Jetzt ist er endlich vorbei, der umstrittene Burschenschafterball, und vor allem die Wiener atmen wieder auf: "Gut is' gangen - nix is g'schehn." Die versammelten Demonstranten vor der Hofburg waren sogar so freundlich, mit einem kleinen Feuerwerk für noch mehr gute Stimmung zu sorgen, die Würstelstandbesitzer hatten alle Hände voll zu tun, jedermann gab seinen Senf dazu - süß oder scharf - und Würstln waren überall zu finden.

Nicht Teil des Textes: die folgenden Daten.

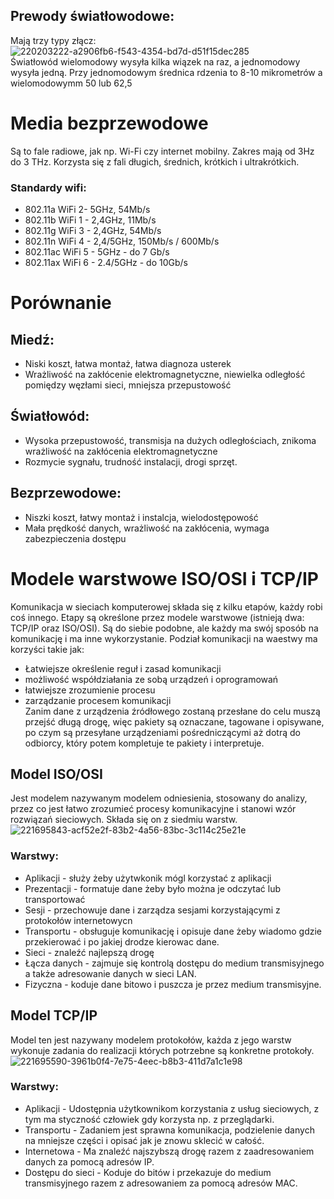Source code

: ## Prewody światłowodowe:
Mają trzy typy złącz:  
![220203222-a2906fb6-f543-4354-bd7d-d51f15dec285](https://github.com/user-attachments/assets/4c74ce83-043d-4173-bcd5-360019725454)  
Światłowód wielomodowy wysyła kilka wiązek na raz, a jednomodowy wysyła jedną. Przy jednomodowym średnica rdzenia to 8-10 mikrometrów a wielomodowymm 50 lub 62,5
# Media bezprzewodowe
Są to fale radiowe, jak np. Wi-Fi czy internet mobilny. Zakres mają od 3Hz do 3 THz. Korzysta się z fali długich, średnich, krótkich i ultrakrótkich.
### Standardy wifi:
- 802.11a WiFi 2- 5GHz, 54Mb/s
- 802.11b WiFi 1 - 2,4GHz, 11Mb/s
- 802.11g WiFi 3 - 2,4GHz, 54Mb/s
- 802.11n WiFi 4 - 2,4/5GHz, 150Mb/s / 600Mb/s
- 802.11ac WiFi 5 - 5GHz - do 7 Gb/s
- 802.11ax WiFi 6 - 2.4/5GHz - do 10Gb/s
# Porównanie
## Miedź:
- Niski koszt, łatwa montaż, łatwa diagnoza usterek
- Wrażliwość na zakłócenie elektromagnetyczne, niewielka odległość pomiędzy węzłami sieci, mniejsza przepustowość
## Światłowód:
- Wysoka przepustowość, transmisja na dużych odległościach, znikoma wrażliwość na zakłócenia elektromagnetyczne
- Rozmycie sygnału, trudność instalacji, drogi sprzęt.
## Bezprzewodowe:
- Niszki koszt, łatwy montaż i instalcja, wielodostępowość
- Mała prędkość danych, wrażliwość na zakłócenia, wymaga zabezpieczenia dostępu
# Modele warstwowe ISO/OSI i TCP/IP
Komunikacja w sieciach komputerowej składa się z kilku etapów, każdy robi coś innego. Etapy są określone przez modele warstwowe (istnieją dwa: TCP/IP oraz ISO/OSI). Są do siebie podobne, ale każdy ma swój sposób na komunikację i ma inne wykorzystanie. Podział komunikacji na waestwy ma korzyści takie jak:
- Łatwiejsze określenie reguł i zasad komunikacji
- możliwość współdziałania ze sobą urządzeń i oprogramowań
- łatwiejsze zrozumienie procesu
- zarządzanie procesem komunikacji  
Zanim dane z urządzenia źródłowego zostaną przesłane do celu muszą przejść długą drogę, więc pakiety są oznaczane, tagowane i opisywane, po czym są przesyłane urządzeniami pośredniczącymi aż dotrą do odbiorcy, który potem kompletuje te pakiety i interpretuje.
## Model ISO/OSI
Jest modelem nazywanym modelem odniesienia, stosowany do analizy, przez co jest łatwo zrozumieć procesy komunikacyjne i stanowi wzór rozwiązań sieciowych. Składa się on z siedmiu warstw.  
![221695843-acf52e2f-83b2-4a56-83bc-3c114c25e21e](https://github.com/user-attachments/assets/32caf80c-c773-46aa-bc1a-1853684cff7c)
### Warstwy:
- Aplikacji - służy żeby użytwkonik mógl korzystać z aplikacji
- Prezentacji - formatuje dane żeby było można je odczytać lub transportować
- Sesji - przechowuje dane i zarządza sesjami korzystającymi z protokołów internetowycn
- Transportu - obsługuje komunikację i opisuje dane żeby wiadomo gdzie przekierować i po jakiej drodze kierowac dane.
- Sieci - znaleźć najlepszą drogę
- Łącza danych - zajmuje się kontrolą dostępu do medium transmisyjnego a także adresowanie danych w sieci LAN.
- Fizyczna - koduje dane bitowo i puszcza je przez medium transmisyjne.
## Model TCP/IP
Model ten jest nazywany modelem protokołów, każda z jego warstw wykonuje zadania do realizacji których potrzebne są konkretne protokoły.  
![221695590-3961b0f4-7e75-4eec-b8b3-411d7a1c1e98](https://github.com/user-attachments/assets/fba655b3-6357-4d59-8a0d-ace71bb6dbf3)  
### Warstwy:
- Aplikacji - Udostępnia użytkownikom korzystania z usług sieciowych, z tym ma styczność człowiek gdy korzysta np. z przeglądarki.
- Transportu - Zadaniem jest sprawna komunikacja, podzielenie danych na mniejsze części i opisać jak je znowu sklecić w całość.
- Internetowa - Ma znaleźć najszybszą drogę razem z zaadresowaniem danych za pomocą adresów IP.
- Dostępu do sieci - Koduje do bitów i przekazuje do medium transmisyjnego razem z adresowaniem za pomocą adresów MAC.
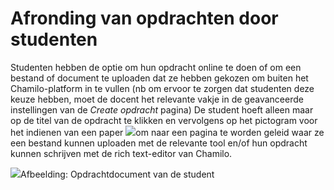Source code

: # Afronding van opdrachten door studenten

Studenten hebben de optie om hun opdracht online te doen of om een bestand of document te uploaden dat ze hebben gekozen om buiten het Chamilo-platform in te vullen (nb om ervoor te zorgen dat studenten deze keuze hebben, moet de docent het relevante vakje in de geavanceerde instellingen van de *Create opdracht* pagina) De student hoeft alleen maar op de titel van de opdracht te klikken en vervolgens op het pictogram voor het indienen van een paper ![](../../.gitbook/assets/graphics68%20%281%29.png)om naar een pagina te worden geleid waar ze een bestand kunnen uploaden met de relevante tool en/of hun opdracht kunnen schrijven met de rich text-editor van Chamilo.

![](../../.gitbook/assets/graphics70%20%281%29.png)Afbeelding: Opdrachtdocument van de student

Der Rest war nichts als die übliche Polemik gegen rechts.

Überzeugungskraft fehlt

Es ist etwas Sonderbares um die derzeitige Regierung: Alles, was sie in die Hand nimmt, vermurkst sie, und so verwundert es auch nicht, wenn man ihr nicht einmal die Polemik gegen den Rechtsextremismus so richtig abnimmt. Was waren das nicht für lautstarke, aber substanzlose Tiraden, welche wir all die Jahre gegen den Rechtsextremismus zu hören bekamen, und jetzt hat der Ministerrat endlich beschlossen, dem tollwütigen Zahntechniker einen Orden umzuhängen, damit der Glanz dieser Ehrenmedaille auf dem berüchtigten Burschenschafterball erstrahle und von drei vollen Krügeln Bier reflektiert werde.

Wenn unsere Damen und Herren Politiker aus dem Klub der roten Dichter gegen den Rechtsextremismus polemisieren, fehlt ihnen trotz aller Lautstärke stets die Überzeugungskraft, es hört sich so an wie: "Der Rechtsextremismus ist pfui!"

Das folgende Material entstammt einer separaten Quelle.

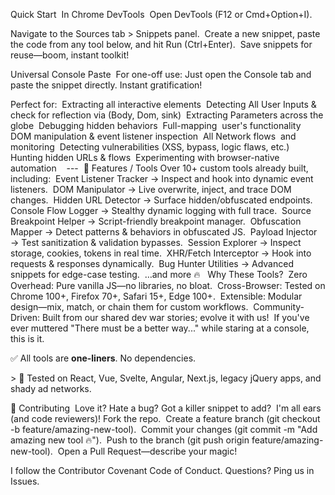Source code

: ‎Quick Start
‎
‎In Chrome DevTools
‎
‎Open DevTools (F12 or Cmd+Option+I).

‎Navigate to the Sources tab > Snippets panel.
‎
‎Create a new snippet, paste the code from any tool below, and hit Run (Ctrl+Enter).
‎
‎Save snippets for reuse—boom, instant toolkit!
‎
‎
‎

Universal Console Paste
‎
‎For one-off use: Just open the Console tab and paste the snippet directly. Instant gratification!
‎


‎Perfect for:
‎
‎Extracting all interactive elements 
‎
‎Detecting All User Inputs & check for reflection via (Body, Dom, sink)
‎
‎Extracting Parameters across the globe 
‎
‎Debugging hidden behaviors
‎
‎Full-mapping  user's functionality
‎
‎DOM manipulation & event listener inspection
‎
‎All Network flows  and monitoring 
‎
‎Detecting vulnerabilities (XSS, bypass, logic flaws, etc.)
‎
‎Hunting hidden URLs & flows
‎
‎Experimenting with browser-native automation
‎
‎
‎
‎---
‎
‎🚀 Features / Tools
‎
‎Over 10+ custom tools already built, including:
‎
‎Event Listener Tracker → Inspect and hook into dynamic event listeners.
‎
‎DOM Manipulator → Live overwrite, inject, and trace DOM changes.
‎
‎Hidden URL Detector → Surface hidden/obfuscated endpoints.
‎
‎Console Flow Logger → Stealthy dynamic logging with full trace.
‎
‎Source Breakpoint Helper → Script-friendly breakpoint manager.
‎
‎Obfuscation Mapper → Detect patterns & behaviors in obfuscated JS.
‎
‎Payload Injector → Test sanitization & validation bypasses.
‎
‎Session Explorer → Inspect storage, cookies, tokens in real time.
‎
‎XHR/Fetch Interceptor → Hook into requests & responses dynamically.
‎
‎Bug Hunter Utilities → Advanced snippets for edge-case testing.
‎
‎…and more 🔥
‎
‎
‎Why These Tools?
‎
‎Zero Overhead: Pure vanilla JS—no libraries, no bloat.
‎
‎Cross-Browser: Tested on Chrome 100+, Firefox 70+, Safari 15+, Edge 100+.
‎
‎Extensible: Modular design—mix, match, or chain them for custom workflows.
‎
‎Community-Driven: Built from our shared dev war stories; evolve it with us!
‎
‎If you've ever muttered "There must be a better way..." while staring at a console, this is it.
‎

‎✅ All tools are **one-liners**. No dependencies. 
‎

‎> 🧪 Tested on React, Vue, Svelte, Angular, Next.js, legacy jQuery apps, and shady ad networks.
‎


‎🤝 Contributing
‎
‎Love it? Hate a bug? Got a killer snippet to add?  I'm all ears (and code reviewers)!
‎Fork the repo.
‎
‎Create a feature branch (git checkout -b feature/amazing-new-tool).
‎
‎Commit your changes (git commit -m "Add amazing new tool 🔥").
‎
‎Push to the branch (git push origin feature/amazing-new-tool).
‎
‎Open a Pull Request—describe your magic!
‎


‎I follow the Contributor Covenant Code of Conduct. Questions? Ping us in Issues.
‎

Eine ernsthafte Bemühung, mit schlagkräftigen und sachlichen Argumenten zu operieren oder gar die abgefallenen Wähler wiederum zum Guten oder Vernünftigen bekehren zu wollen, fehlt eigentlich vollständig. Man hat sich als Antifaschist "geoutet" und seiner öffentlichen Pflicht damit Genüge getan.

Auch das muss nicht verwundern, wenn man bedenkt, dass die rechtsextreme Szene auf verdeckte Sympatisanten beim Verfassungsschutz zurückgreifen kann und auch weder die Staatspolizei noch den Staatsanwalt allzu sehr fürchten muss.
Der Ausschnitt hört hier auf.